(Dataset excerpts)
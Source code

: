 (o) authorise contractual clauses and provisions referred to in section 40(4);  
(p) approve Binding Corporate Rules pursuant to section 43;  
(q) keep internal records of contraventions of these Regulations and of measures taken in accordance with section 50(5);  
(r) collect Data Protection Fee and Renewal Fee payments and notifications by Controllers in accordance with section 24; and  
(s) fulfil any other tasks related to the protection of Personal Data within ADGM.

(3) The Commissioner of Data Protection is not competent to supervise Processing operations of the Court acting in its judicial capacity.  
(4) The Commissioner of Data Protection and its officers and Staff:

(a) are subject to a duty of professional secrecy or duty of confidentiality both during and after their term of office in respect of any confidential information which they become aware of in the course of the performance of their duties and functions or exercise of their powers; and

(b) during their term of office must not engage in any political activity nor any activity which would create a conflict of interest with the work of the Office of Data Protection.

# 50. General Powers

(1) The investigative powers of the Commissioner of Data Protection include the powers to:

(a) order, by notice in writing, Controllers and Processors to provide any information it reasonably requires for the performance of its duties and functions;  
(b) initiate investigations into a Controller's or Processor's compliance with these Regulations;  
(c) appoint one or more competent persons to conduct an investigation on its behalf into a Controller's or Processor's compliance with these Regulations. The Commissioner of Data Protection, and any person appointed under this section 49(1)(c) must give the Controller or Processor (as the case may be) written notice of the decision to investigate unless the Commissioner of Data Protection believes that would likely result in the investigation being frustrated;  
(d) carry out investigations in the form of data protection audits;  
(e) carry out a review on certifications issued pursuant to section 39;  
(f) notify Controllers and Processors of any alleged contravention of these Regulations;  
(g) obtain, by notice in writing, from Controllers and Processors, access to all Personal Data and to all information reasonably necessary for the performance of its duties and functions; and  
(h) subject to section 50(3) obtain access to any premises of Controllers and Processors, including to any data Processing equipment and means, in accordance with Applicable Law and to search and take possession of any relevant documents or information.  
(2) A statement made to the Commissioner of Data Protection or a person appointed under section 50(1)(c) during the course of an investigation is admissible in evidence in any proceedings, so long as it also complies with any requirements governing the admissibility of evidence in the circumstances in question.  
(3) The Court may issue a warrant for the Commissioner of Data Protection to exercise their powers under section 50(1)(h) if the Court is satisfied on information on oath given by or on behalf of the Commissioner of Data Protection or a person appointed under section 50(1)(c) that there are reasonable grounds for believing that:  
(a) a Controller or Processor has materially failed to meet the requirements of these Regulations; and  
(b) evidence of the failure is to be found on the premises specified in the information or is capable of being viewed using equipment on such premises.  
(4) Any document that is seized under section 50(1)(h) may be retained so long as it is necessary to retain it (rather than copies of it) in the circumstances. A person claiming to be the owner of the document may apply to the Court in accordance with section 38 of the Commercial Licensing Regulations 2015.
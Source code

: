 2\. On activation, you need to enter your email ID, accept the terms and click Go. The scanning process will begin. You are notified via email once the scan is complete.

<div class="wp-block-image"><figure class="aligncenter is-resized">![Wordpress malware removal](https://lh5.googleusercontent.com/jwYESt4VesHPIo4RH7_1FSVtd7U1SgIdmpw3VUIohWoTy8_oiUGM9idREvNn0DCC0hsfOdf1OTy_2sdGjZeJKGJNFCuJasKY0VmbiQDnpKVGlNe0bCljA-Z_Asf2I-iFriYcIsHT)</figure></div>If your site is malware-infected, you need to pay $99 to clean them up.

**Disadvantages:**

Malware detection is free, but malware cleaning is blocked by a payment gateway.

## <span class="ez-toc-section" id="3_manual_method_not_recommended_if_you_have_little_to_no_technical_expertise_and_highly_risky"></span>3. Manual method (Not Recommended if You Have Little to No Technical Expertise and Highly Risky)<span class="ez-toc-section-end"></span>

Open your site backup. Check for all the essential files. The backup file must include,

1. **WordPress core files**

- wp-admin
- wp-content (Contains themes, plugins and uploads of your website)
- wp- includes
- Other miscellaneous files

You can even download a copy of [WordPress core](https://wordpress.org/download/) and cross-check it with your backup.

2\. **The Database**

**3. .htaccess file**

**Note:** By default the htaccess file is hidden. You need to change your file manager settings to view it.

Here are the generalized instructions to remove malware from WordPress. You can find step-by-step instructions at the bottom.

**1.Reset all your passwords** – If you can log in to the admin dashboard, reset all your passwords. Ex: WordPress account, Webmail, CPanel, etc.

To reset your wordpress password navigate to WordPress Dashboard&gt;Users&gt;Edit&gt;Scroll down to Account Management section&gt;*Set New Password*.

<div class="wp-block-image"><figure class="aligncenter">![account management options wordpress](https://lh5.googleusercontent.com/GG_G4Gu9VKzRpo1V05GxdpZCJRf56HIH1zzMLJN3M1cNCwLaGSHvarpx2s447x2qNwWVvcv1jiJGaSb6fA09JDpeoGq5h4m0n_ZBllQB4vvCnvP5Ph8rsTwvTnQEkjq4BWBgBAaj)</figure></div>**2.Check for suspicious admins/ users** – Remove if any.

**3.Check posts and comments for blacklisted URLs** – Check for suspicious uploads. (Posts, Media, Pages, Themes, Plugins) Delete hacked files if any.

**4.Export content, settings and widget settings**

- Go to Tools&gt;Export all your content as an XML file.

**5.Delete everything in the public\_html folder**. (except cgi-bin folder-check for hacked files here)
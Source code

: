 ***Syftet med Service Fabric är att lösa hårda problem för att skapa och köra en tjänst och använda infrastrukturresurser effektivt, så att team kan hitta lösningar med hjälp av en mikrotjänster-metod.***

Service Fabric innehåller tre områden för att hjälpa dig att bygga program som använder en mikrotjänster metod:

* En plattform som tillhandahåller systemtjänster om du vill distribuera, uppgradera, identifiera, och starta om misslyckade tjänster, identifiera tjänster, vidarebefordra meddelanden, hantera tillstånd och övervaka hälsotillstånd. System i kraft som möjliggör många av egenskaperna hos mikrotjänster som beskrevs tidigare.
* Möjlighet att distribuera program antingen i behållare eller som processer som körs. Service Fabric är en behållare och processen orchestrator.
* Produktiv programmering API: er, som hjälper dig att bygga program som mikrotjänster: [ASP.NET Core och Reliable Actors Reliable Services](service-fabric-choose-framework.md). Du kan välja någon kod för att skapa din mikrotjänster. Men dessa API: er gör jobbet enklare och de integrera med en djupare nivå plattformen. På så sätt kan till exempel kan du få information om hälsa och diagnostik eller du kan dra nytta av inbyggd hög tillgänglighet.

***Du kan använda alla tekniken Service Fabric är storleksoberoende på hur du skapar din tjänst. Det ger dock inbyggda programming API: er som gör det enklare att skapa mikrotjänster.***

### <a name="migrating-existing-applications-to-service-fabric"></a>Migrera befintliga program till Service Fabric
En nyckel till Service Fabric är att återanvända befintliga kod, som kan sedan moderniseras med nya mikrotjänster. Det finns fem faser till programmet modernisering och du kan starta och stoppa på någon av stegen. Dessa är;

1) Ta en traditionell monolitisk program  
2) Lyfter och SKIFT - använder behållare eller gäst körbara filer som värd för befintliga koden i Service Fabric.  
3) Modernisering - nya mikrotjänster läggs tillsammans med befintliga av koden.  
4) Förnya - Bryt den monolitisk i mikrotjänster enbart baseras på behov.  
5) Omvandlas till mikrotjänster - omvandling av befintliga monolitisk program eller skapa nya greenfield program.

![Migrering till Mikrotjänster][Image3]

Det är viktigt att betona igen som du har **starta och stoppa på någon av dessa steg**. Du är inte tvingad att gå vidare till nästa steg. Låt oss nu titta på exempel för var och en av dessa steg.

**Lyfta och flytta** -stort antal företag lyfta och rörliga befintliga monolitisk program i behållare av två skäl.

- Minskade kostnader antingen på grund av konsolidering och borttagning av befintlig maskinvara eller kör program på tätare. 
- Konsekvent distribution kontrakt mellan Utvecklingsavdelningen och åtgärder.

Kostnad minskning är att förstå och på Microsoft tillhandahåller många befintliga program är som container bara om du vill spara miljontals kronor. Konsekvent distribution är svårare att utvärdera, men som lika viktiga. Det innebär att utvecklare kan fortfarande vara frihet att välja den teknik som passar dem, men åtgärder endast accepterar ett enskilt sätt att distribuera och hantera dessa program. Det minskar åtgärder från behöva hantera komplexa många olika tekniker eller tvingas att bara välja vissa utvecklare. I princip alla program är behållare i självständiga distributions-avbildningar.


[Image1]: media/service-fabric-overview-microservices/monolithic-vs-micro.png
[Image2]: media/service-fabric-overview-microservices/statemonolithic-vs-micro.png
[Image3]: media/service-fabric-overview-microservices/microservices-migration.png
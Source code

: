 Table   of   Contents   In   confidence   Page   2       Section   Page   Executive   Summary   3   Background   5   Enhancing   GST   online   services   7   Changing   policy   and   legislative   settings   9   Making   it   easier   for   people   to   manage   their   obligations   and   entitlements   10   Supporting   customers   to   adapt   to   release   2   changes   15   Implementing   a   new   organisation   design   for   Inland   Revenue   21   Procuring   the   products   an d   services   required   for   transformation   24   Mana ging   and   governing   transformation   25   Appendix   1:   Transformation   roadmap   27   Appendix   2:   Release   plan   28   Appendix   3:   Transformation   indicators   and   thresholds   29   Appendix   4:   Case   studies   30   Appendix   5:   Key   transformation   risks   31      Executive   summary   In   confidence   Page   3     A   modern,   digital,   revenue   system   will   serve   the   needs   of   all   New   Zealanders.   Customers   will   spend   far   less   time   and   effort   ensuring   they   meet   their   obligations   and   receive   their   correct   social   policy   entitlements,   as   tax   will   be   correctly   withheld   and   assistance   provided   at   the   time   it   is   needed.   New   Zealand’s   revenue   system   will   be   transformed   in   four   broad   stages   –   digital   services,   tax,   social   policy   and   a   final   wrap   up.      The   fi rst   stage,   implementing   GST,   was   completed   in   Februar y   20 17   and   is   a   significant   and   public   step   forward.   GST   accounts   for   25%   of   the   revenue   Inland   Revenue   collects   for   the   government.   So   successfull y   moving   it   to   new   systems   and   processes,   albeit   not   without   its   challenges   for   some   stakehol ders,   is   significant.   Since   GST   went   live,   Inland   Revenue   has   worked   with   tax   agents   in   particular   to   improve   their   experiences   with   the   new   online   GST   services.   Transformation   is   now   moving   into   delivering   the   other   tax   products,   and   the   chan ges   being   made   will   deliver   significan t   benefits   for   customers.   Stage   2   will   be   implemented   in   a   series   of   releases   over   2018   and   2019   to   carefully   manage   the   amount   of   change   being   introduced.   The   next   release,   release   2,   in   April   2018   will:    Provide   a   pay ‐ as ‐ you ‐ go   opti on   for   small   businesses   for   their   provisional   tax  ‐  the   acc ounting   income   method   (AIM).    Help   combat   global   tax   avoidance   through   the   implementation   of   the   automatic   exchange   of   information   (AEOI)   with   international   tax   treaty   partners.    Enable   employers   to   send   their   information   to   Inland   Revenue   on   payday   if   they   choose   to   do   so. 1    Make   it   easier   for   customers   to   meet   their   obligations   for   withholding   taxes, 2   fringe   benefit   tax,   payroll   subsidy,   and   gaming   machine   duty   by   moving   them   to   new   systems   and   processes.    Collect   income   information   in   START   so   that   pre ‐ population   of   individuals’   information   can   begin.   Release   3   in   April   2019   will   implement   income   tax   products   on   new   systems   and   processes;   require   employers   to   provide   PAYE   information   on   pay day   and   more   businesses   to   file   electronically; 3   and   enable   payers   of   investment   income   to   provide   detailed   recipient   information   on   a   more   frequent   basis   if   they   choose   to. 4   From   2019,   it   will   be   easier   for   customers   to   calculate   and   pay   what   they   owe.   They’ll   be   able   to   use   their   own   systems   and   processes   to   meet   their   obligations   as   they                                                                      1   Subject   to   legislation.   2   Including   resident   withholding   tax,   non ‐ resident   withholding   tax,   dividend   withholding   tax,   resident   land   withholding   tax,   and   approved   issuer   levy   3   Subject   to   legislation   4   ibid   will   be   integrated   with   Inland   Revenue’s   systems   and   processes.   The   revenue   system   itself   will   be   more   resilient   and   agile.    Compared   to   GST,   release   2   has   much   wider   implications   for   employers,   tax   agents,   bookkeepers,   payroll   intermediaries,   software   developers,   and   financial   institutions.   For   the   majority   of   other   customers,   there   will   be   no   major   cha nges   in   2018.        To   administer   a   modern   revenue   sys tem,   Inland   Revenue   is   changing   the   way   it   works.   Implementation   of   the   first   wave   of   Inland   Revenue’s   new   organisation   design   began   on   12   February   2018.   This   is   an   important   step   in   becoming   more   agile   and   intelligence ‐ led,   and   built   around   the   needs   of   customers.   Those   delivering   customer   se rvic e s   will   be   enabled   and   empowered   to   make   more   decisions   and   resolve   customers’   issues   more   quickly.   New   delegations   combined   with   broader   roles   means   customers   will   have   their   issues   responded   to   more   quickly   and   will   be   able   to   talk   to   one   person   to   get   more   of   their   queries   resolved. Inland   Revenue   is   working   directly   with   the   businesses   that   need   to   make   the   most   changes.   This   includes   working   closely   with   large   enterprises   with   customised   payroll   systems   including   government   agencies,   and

WHAT YOU NEED TO DO:
Once you find the line with "(b) during their" above, print it and every line after it up to and including the line with "(1) The investigative", exactly as written and nothing else.

ANSWER TO THIS TASK:
(b) during their term of office must not engage in any political activity nor any activity which would create a conflict of interest with the work of the Office of Data Protection.

# 50. General Powers

(1) The investigative powers of the Commissioner of Data Protection include the powers to:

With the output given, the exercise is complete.